When Sharon Irwin's grandson, Tony Terrell Robinson, died violently last spring, there was little she could do about her sadness, frustration and anger.
But Irwin has always been an artist. Painting and drawing are intimately familiar to her. When an opportunity arose to create a public, shared portrait of Terrell, as his family called him, Irwin readily agreed to help.
"It's good for me to paint," Irwin said. "It's good for me to work with my hands. I've done that my whole life."
This past summer, Irwin joined several artists and other family and friends of people who died violently to create a new mural on the east side.
Led by Dane Arts Mural Arts (DAMA) director Sharon Kilfoy and funded by Dane Arts and an ongoing crowdsourcing campaign, it's called the PEACE Mural and it's located on the back of the Social Justice Center at 1202 Williamson St.
The mural, set to be dedicated on Saturday afternoon from 2-5 p.m., has a bold turquoise background and bright colors, showing silhouettes of people doing the things they loved.
Youth from the Madison Children's Museum contributed "PEACE" tiles for the stairs, near a garden of mosaic sunflowers. At the center of each flower will be a portrait created by Kelty Carew, a lead artist on the project who also designed a labyrinth rose on the pavement in front of the mural.
Carew called the 30-foot diameter labyrinth "a meditation space (for) thinking about the themes of the mural."
"Losing someone to violence is a unique and tragic experience," Carew said. "To connect the families has been ... very powerful. We had a lot of skilled painters and artists in the families who showed up to help."
Carew worked with Kilfoy and her daughter, mosaic artist Shadayra Kilfoy-Flores, to contact families with connections to the east side of Madison who had lost loved ones to violence. Carew is intimately familiar with grieving families, as her artistic "day job" involves making memorial images for headstones.
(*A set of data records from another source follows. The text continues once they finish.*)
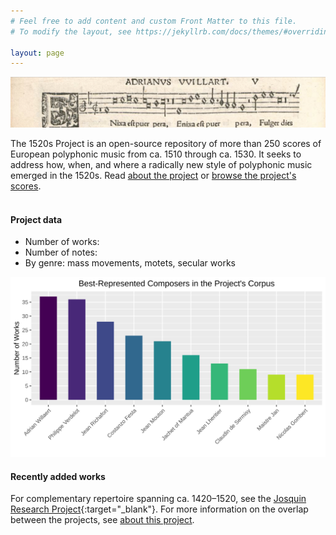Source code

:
 ```yaml
---
# Feel free to add content and custom Front Matter to this file.
# To modify the layout, see https://jekyllrb.com/docs/themes/#overriding-theme-defaults

layout: page
---
```

<style>
	main.page-content {padding: 0px;}
	table {text-align: left;}
	table {font: 400 14px/0.5 -apple-system,BlinkMacSystemFont,"Segoe UI",Roboto,Helvetica,Arial,sans-serif,"Apple Color Emoji","Segoe UI Emoji","Segoe UI Symbol"}
	table { border-collapse: collapse; }
	table { padding-left: 1px; padding-top: 1px; padding: 1px}
	table { margin-left: auto; margin-right: auto; } /* center table */
</style>

![1520s Project banner](/images/1520s_banner.png)

The 1520s Project is an open-source repository of more than 250 scores of European polyphonic music from ca. 1510 through ca. 1530. It seeks to address how, when, and where a radically new style of polyphonic music emerged in the 1520s. Read [about the project](about) or [browse the project's scores](browse). <br><br>


#### Project data
+ Number of works: <span id="work-count"></span>
+ Number of notes: <span id="note-count"></span>
+ By genre: <span id="mass-count"></span> mass movements, <span id="motet-count"></span> motets, <span id="secular-count"></span> secular works

![Project summary](/images/project_summary.svg)

#### Recently added works
<div data-count="10" id="most-recent"></div>

For complementary repertoire spanning ca. 1420–1520, see the [Josquin Research Project](http://josquin.stanford.edu){:target="_blank"}. For more information on the overlap between the projects, see [about this project](about).

<script>
// vim: ts=3

document.addEventListener("DOMContentLoaded", function () {
	METADATA = {% include_relative works.json %};
	fillMostRecentList(METADATA);
});

//////////////////////////////
//
// fillMostRecentList --
//

function fillMostRecentList() {
	displayMostRecent(METADATA);
	fillInCensusData(METADATA);
}

//////////////////////////////
//
// fillInCensusData --
//

function fillInCensusData(data) {
	let workCount = 0;
	let noteCount = 0;
	let massCount = 0;
	let motetCount = 0;
	let secularCount = 0;

	for (let i=0; i<data.length; i++) {
		let count = data[i]["Note Count"];
		if (count) {
			noteCount += parseInt(count);
		}
	}

	for (let i=0; i<data.length; i++) {
		let genre = data[i]["Genre"];
		workCount++;
		if (genre == "mass"){
			massCount++;
		}
		if (genre == "motet"){
			motetCount++;
		}
		if (genre == "secular work"){
			secularCount++;
		}
	}

	let noteElement = document.querySelector("#note-count");
	if (noteElement) {
		noteElement.innerHTML = formatBigNumber(noteCount);
	}

	let workElement = document.querySelector("#work-count");
	if (workElement) {
		workElement.innerHTML = workCount;
	}

	let massElement = document.querySelector("#mass-count");
	if (massElement) {
		massElement.innerHTML = massCount;
	}

	let motetElement = document.querySelector("#motet-count");
	if (motetElement) {
		motetElement.innerHTML = motetCount;
	}

	let secularElement = document.querySelector("#secular-count");
	if (secularElement) {
		secularElement.innerHTML = secularCount;
	}

}

//////////////////////////////
//
// formatBigNumber -- avoid using commas to make Europeans happier
//

function formatBigNumber(number) {
	return number.toString().replace(/(\d)(?=(\d{3})+$)/g, '$1 ');
}


//////////////////////////////
//
// displayMostRecent --
//

function displayMostRecent(metadata) {
	metadata.sort(compareByDateAdded);

	let element = document.querySelector("#most-recent");
	if (!element) {
		console.error("Cannot find #most-recent.");
		return;
	}
	let count = element.dataset.count;
	if (count < 1) {
		count = 10;
	}
	if (count > 50) {
		count = 50;
	}

	let output = "<table class='most-recent'>";
	output += "<tr><th>Date Added</th><th>Composer</th><th>Work</th></tr>";
	for (let i=0; i<count; i++) {
		let entry = metadata[i];
		let scoreURL = getScoreURL(entry);
		output += "<tr>";
		output += `<td>${entry["Date Added"]}</td>`;
		output += `<td>${stylizeComposer(entry.Composer)}</td>`;
		if (!entry.Subtitle) {
			output += `<td><a target="_blank" href=${scoreURL}>${entry.Title}</a></td>`;
		} else {
			output += `<td><a target="_blank" href=${scoreURL}>${entry.Title} <i>${entry.Subtitle}</i></a></td>`;
		}
		output += "</tr>";
	}
	output += "</table>";
	element.innerHTML = output;
}



//////////////////////////////
//
// stylizeComposer -- Make "first last" from "last, first".
//

function stylizeComposer(name) {
	let matches = name.match(/^\s*([^,]+)\s*,\s*([^,]+)\s*$/);
	if (!matches) {
		return name;
	} else {
		return `<span class="first-name">${matches[2]}</span> <span class="last-name">${matches[1]}</span>`;
	}
}



//////////////////////////////
//
// compareByDateAdded -- For sorting metadata entries by "Date Added".
//

function compareByDateAdded(a, b) {
  // Handle null or empty dates by placing them at the end
  if (!a["Date Added"] && !b["Date Added"]) return 0;
  if (!a["Date Added"]) return 1;
  if (!b["Date Added"]) return -1;

  // Convert date strings to Date objects for comparison
  const dateA = new Date(a["Date Added"]);
  const dateB = new Date(b["Date Added"]);

  // Compare the dates
  if (dateA < dateB) return 1;
  if (dateA > dateB) return -1;
  return 0;
}

//////////////////////////////
//
// getScoreURL -- Generate URL
//

function getScoreURL(entry) {
	let ID = "";
	if (typeof entry["ID"] !== "undefined") {
		ID = entry["ID"];
		let url = `"/work?id=${ID}"`;
		return url;
	}
	return "";
}

</script>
What connects the two things, memorials and the mural, is "a sense of ownership and healing," she said.
"I had a lot of private meetings with families to hear the stories of who they lost," Carew said. "I would encourage them to bring photographs."
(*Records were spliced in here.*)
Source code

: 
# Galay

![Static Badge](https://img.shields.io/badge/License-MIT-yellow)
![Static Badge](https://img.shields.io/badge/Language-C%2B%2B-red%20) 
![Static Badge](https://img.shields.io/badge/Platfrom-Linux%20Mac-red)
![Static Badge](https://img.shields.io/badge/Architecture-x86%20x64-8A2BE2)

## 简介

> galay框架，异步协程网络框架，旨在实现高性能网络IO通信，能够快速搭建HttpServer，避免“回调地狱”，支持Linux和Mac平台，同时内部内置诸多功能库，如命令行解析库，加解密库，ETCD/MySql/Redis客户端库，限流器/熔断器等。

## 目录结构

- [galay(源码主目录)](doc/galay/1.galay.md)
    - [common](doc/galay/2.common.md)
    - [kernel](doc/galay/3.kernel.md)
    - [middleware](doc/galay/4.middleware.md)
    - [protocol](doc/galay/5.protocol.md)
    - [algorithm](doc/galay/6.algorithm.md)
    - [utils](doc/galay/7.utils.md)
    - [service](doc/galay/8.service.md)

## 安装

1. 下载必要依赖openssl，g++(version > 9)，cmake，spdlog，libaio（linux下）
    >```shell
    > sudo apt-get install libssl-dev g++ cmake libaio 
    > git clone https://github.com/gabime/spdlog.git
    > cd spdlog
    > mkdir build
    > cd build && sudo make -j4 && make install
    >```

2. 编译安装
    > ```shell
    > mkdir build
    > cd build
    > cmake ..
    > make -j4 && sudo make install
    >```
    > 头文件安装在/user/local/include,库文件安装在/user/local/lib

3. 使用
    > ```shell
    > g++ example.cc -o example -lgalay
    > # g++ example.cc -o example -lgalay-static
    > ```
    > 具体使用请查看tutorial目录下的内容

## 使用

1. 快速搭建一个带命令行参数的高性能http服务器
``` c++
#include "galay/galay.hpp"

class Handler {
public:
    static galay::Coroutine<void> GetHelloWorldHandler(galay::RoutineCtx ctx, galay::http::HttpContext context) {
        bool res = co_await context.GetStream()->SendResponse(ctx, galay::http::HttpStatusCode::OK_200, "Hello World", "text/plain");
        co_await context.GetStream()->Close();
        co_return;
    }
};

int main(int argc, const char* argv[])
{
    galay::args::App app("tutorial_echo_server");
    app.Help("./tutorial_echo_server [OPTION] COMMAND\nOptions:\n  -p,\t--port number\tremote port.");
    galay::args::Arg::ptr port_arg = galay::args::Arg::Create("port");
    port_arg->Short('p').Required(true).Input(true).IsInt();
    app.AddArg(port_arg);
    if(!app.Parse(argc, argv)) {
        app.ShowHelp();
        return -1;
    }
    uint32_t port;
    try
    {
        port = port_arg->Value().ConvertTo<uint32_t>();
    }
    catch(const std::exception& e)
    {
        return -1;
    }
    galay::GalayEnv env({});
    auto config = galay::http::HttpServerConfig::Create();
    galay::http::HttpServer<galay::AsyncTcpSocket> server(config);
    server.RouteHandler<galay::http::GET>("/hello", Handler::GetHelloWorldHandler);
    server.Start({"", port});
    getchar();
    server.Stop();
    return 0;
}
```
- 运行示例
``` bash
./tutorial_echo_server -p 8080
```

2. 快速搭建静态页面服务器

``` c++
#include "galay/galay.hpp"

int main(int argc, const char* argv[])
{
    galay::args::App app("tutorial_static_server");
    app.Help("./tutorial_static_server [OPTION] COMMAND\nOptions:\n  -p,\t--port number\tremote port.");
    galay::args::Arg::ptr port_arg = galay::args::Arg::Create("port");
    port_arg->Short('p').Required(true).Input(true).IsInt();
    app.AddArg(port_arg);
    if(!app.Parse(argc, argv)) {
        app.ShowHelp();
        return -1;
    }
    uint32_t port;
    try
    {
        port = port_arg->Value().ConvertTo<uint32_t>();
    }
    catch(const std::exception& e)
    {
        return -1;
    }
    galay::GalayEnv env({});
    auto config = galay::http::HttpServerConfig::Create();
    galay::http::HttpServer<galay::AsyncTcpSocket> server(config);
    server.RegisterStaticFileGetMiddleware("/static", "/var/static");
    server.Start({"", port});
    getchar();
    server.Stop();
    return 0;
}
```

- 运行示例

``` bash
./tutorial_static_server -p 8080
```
The people depicted in the mural include Fredrica Hanger, who was shot by his brother just days after being released from prison. Artist Brendan Scanlon's parents decided to represent him painting his tag, SOLVE, on the upper right portion of the mural.
Scanlon, whose tag can still be found on the east side, was killed in Chicago when he was attacked on the street.
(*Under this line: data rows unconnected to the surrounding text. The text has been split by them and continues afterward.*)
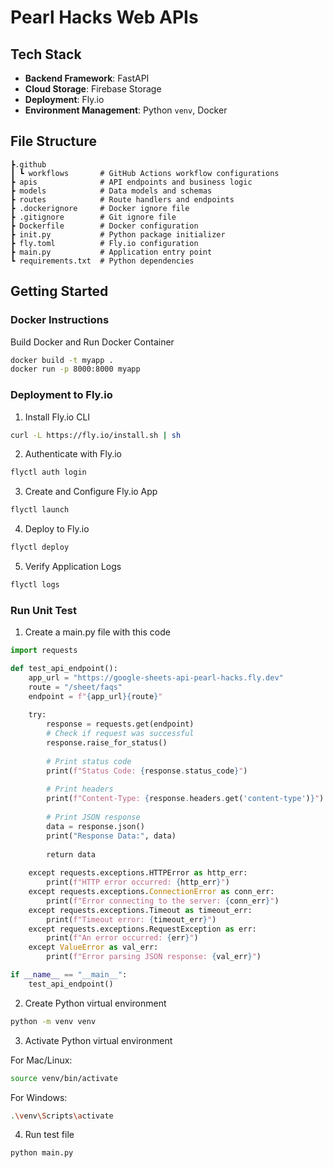 # Pearl Hacks Web APIs 

## Tech Stack

- **Backend Framework**: FastAPI
- **Cloud Storage**: Firebase Storage
- **Deployment**: Fly.io
- **Environment Management**: Python `venv`, Docker

## File Structure

```
┣.github
┃ ┗ workflows       # GitHub Actions workflow configurations
┣ apis              # API endpoints and business logic
┣ models            # Data models and schemas
┣ routes            # Route handlers and endpoints
┣ .dockerignore     # Docker ignore file
┣ .gitignore        # Git ignore file
┣ Dockerfile        # Docker configuration
┣ init.py           # Python package initializer
┣ fly.toml          # Fly.io configuration
┣ main.py           # Application entry point
┗ requirements.txt  # Python dependencies
```

## Getting Started

### Docker Instructions

Build Docker and Run Docker Container

```bash
docker build -t myapp .
docker run -p 8000:8000 myapp
```

### Deployment to Fly.io

1. Install Fly.io CLI

```bash
curl -L https://fly.io/install.sh | sh
```

2. Authenticate with Fly.io

```bash
flyctl auth login
```

3. Create and Configure Fly.io App
   
```bash
flyctl launch
```

4. Deploy to Fly.io
```bash
flyctl deploy
```

5. Verify Application Logs

```bash
flyctl logs
```

### Run Unit Test

1. Create a main.py file with this code
   
```python
import requests

def test_api_endpoint():
    app_url = "https://google-sheets-api-pearl-hacks.fly.dev"
    route = "/sheet/faqs"
    endpoint = f"{app_url}{route}"
    
    try:
        response = requests.get(endpoint)
        # Check if request was successful
        response.raise_for_status()
        
        # Print status code
        print(f"Status Code: {response.status_code}")
        
        # Print headers
        print(f"Content-Type: {response.headers.get('content-type')}")
        
        # Print JSON response
        data = response.json()
        print("Response Data:", data)
        
        return data
        
    except requests.exceptions.HTTPError as http_err:
        print(f"HTTP error occurred: {http_err}")
    except requests.exceptions.ConnectionError as conn_err:
        print(f"Error connecting to the server: {conn_err}")
    except requests.exceptions.Timeout as timeout_err:
        print(f"Timeout error: {timeout_err}")
    except requests.exceptions.RequestException as err:
        print(f"An error occurred: {err}")
    except ValueError as val_err:
        print(f"Error parsing JSON response: {val_err}")

if __name__ == "__main__":
    test_api_endpoint()
```

2. Create Python virtual environment

```bash
python -m venv venv
```
  
3. Activate Python virtual environment

For Mac/Linux:
```bash
source venv/bin/activate
```

For Windows:
```bash
.\venv\Scripts\activate
```
4. Run test file

```bash
python main.py
```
"We know who they are," Carew said, "but they're in silhouette so more people can relate to them and see themselves or loved ones in the figures."
Conor Dunleavy, killed at age 20 in a drunk driving accident, is represented at a writing desk. Others who died young, like teenage Shaina Davenport, 30-year-old Paul Heenan (killed by police when he mistakenly entered the wrong east side home), 26-year-old Ashley DiPiazza and 18-year-old Jaden McRaven, are shown in the mural.
The figures are walking a dog, playing ultimate frisbee, skateboarding, playing music. They're happy.
"It's meant to be joyful," Irwin said. "It's meant to show them in moments of their lives they loved to do — what they were good at, what they stood for, what they meant.
"It's all violent, what happened to them," she said. "But why do we want to depict violence when it's the life that mattered?"
Irwin decided to show Terrell playing basketball.
"It was great for me to be able to draw him in one night when we were all together," Irwin said. "We got a projector and projected the image on the wall and then drew it."
The mural is visible from East Wilson Street, where it's part of the Capital City Bike Trail, and South Few Street. Already it's getting attention — Carew remembered one day when 16 people stopped by to take photographs and ask questions.
And the mural may continue to grow, as more people ask to participate. It's designed in a way so that, if people come forward, the artists can add on. Carew said the owners of the former Jolly Bob's building at 1210 Williamson St. have also given them permission to paint on the wall facing the parking lot.
An art project like this may be small comfort, but it's tangible, a lasting monument that people can visit for decades, Carew said.
"The act of creating something is extremely powerful," Carew said. "For everyone to physically have a hand (in creation) and get out of their often debilitating, grieving headspace to do something — it has reverberating effects.
"We call it the PEACE Mural, but no one's at peace. It's the ideal of peace that everyone is reaching for."
"The mural helped me," Irwin said. "It doesn't alleviate the anger, it helps me use it. I focus my energy on making dots on the water (in the mural). I don't see the big picture; I just see the little dots I'm making.
"It's a mural for peace. Hopefully people will wake up, and say this isn't right. It's a beautiful way to protest."